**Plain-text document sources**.

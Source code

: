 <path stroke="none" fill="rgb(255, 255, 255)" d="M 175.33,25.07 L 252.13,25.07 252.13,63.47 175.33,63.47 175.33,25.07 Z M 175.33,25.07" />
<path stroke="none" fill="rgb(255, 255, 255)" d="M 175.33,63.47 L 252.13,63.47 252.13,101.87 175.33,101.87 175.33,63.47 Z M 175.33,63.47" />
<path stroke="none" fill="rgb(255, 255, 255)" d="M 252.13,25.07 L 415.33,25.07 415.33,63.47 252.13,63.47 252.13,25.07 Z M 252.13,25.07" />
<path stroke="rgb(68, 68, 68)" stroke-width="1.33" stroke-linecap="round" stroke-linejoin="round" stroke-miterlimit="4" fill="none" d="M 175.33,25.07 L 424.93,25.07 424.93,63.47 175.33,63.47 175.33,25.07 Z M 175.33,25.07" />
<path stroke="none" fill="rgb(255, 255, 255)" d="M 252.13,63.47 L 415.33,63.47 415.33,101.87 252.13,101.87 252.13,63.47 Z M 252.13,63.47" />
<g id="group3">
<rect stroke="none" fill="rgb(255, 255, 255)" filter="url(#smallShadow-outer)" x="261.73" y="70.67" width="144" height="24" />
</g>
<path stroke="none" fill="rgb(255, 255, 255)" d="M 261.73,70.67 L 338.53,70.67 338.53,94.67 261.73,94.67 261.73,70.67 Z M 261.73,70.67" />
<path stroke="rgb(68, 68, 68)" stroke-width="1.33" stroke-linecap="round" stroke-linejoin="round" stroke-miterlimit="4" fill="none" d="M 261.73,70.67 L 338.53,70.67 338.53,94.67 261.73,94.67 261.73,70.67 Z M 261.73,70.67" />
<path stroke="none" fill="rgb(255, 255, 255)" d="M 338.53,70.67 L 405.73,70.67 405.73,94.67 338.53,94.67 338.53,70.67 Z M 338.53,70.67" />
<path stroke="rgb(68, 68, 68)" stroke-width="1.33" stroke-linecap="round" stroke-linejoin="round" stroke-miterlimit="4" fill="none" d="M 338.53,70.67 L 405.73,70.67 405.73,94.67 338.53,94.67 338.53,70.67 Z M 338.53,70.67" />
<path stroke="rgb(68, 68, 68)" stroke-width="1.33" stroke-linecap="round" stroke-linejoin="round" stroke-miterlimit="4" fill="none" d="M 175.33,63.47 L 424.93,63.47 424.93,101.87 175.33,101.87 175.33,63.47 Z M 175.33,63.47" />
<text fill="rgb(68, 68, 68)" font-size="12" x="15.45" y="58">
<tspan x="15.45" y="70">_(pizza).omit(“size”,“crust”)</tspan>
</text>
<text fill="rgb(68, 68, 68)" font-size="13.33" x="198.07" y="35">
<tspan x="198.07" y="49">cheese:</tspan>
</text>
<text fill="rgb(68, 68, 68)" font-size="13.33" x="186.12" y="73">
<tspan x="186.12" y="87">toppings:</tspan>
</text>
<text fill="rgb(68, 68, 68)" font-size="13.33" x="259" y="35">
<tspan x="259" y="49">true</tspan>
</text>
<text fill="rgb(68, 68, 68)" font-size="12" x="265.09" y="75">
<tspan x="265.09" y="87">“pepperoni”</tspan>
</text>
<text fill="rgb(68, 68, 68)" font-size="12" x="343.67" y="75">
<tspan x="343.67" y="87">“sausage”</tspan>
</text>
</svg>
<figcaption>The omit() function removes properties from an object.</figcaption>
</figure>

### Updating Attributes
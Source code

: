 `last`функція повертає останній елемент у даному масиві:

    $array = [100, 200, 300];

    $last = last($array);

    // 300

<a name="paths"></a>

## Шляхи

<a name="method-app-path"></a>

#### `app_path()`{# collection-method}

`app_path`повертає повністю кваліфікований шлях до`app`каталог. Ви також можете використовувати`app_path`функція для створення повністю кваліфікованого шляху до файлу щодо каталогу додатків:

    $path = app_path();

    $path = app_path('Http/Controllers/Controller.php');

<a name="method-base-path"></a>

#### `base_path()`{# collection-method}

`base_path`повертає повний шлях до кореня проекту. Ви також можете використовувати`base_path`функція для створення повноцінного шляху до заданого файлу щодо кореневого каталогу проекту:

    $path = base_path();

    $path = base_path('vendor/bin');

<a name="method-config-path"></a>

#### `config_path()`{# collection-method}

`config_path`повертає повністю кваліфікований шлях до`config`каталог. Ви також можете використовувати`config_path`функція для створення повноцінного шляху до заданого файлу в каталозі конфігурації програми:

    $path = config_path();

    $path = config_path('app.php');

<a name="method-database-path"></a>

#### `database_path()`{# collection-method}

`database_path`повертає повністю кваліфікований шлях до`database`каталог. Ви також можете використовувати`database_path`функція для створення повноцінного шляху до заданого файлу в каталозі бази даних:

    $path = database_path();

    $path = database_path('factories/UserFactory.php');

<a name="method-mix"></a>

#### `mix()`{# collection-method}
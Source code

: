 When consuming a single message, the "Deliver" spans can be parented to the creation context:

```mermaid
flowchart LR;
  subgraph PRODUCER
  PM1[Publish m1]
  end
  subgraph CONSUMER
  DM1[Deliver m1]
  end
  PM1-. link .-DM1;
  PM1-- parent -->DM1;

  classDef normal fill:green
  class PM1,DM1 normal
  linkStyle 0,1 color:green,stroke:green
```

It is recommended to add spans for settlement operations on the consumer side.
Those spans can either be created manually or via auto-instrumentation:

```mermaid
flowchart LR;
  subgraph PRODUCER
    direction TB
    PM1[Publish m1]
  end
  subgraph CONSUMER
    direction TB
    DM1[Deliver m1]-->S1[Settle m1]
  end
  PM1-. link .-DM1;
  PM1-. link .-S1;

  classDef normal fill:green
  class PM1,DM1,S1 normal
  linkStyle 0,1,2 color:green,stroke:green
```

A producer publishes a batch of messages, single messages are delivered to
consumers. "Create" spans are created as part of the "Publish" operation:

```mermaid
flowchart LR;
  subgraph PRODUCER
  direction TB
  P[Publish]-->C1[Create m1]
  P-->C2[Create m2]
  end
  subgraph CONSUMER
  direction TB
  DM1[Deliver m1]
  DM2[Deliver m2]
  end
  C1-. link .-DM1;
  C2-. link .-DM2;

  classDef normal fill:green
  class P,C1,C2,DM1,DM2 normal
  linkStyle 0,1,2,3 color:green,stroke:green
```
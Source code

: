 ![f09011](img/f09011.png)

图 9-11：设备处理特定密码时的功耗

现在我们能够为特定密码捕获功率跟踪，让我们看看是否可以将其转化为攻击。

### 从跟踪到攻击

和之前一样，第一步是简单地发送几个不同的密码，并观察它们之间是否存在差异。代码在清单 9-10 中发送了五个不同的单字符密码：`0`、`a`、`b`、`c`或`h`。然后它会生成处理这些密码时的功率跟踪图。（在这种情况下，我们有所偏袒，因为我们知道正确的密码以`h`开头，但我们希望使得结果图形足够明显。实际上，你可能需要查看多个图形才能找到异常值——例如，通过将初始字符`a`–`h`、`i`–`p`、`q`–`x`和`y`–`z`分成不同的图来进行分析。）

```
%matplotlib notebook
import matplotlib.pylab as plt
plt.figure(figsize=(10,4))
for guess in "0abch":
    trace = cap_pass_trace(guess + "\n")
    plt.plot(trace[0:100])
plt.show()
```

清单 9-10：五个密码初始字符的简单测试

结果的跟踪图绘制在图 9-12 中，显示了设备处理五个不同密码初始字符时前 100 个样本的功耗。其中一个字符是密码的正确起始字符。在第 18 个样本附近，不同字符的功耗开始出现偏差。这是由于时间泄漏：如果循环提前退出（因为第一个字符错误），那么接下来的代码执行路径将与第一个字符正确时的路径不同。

**WORK INSTRUCTIONS**. How many lines of the entries above include the word "linkStyle"? Answer with the number only.

**SOLVED PROBLEM**. 3